During Biden’s tape-delayed and probably heavily edited ABC interview with faux journalist and long-time Democratic party activist (hack) George Stephanolopous, he was careful to blame himself, not others, for his “bad night.” This is smart, but the interview format was wrong in inspiring confidence in even sensible Democratic voters. The interview failed.
But for Biden to truly resurrect and salvage his campaign after last week’s debate debacle, he must do more. Longtime Democratic progressive activist and now Fox News contributor Leslie Marshall has suggested that Biden conduct an hour or longer evening unscripted live town hall, taking questions from the audience without advance notice, teleprompters, or staff engagement.
I couldn’t agree more. Can you name any major party presidential candidate of the past 50 years who wasn’t capable of that? Should we expect no less of our presidential candidates? Where I come from, most candidates would salivate at such an opportunity.

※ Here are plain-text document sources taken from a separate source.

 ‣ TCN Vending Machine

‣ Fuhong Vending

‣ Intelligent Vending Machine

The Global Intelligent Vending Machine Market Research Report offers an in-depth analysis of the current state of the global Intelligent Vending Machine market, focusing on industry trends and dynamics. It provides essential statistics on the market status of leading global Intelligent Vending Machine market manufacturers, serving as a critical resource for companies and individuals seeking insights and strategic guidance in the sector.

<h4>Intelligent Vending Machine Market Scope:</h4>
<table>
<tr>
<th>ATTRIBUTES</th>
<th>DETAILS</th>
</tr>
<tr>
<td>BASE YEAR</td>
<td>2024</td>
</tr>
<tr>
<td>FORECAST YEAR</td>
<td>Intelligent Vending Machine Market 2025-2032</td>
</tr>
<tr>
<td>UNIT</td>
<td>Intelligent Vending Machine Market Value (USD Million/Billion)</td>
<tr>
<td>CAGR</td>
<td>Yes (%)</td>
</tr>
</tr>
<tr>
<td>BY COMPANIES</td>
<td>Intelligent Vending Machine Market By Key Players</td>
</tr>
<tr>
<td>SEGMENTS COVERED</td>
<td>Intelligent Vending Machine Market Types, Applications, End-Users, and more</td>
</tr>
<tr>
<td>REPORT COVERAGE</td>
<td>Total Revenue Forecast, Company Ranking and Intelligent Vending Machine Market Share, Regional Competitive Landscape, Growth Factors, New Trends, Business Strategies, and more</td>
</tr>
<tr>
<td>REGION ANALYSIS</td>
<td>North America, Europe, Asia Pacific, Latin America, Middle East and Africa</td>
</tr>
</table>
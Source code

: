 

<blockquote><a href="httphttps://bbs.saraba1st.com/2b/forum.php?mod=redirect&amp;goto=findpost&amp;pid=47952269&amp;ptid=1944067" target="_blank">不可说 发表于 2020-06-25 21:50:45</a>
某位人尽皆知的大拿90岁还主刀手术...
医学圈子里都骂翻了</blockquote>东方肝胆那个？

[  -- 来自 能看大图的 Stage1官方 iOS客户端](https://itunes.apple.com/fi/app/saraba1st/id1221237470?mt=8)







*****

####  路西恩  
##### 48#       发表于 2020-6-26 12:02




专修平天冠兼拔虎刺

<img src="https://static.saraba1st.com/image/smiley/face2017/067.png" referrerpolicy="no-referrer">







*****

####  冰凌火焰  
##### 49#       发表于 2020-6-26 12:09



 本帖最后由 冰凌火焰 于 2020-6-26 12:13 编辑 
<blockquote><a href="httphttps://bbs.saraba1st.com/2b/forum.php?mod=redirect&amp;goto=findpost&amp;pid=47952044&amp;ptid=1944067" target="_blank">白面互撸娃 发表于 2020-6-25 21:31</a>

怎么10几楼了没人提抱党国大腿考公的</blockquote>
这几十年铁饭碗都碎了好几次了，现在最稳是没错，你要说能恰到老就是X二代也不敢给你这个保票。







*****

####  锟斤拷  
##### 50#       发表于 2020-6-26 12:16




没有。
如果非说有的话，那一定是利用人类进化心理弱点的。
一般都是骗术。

To his credit, Northam went on a statewide apology and outreach tour, making himself available to every progressive collective in Virginia. Biden doesn’t have to do that, but demonstrating the debate was a fluke is a must if he is to survive the fall campaign, presuming he has no other relapses the media bothers to share with us.
Good luck with that. But it’s his only hope. The fundraising is already beginning to dry up, and voter enthusiasm for the Democrats will wither up and down the ballot. Trump may not only win in a landslide but eventually help down-ballot races that thus far continue to look pretty good for Democrats. More about that in a future post, but my fear is that, unlike the Reagan landslide of 1984, voters will split their tickets to keep a future Trump administration in check. Remember, Trump are Biden are both unpopular for different reasons.
Reagan won 538 electoral votes, losing only Minnesota, in 1984. Yet despite modest GOP gains in Congress, the House remained solidly Democratic. The Senate flipped back to the Democrats just two years later.
Meanwhile, we are in Idiocracy mode, determining whether our president can function. How far we have fallen. This is more evidence that Idiocracy wasn’t just a comedy but a prophetic docudrama.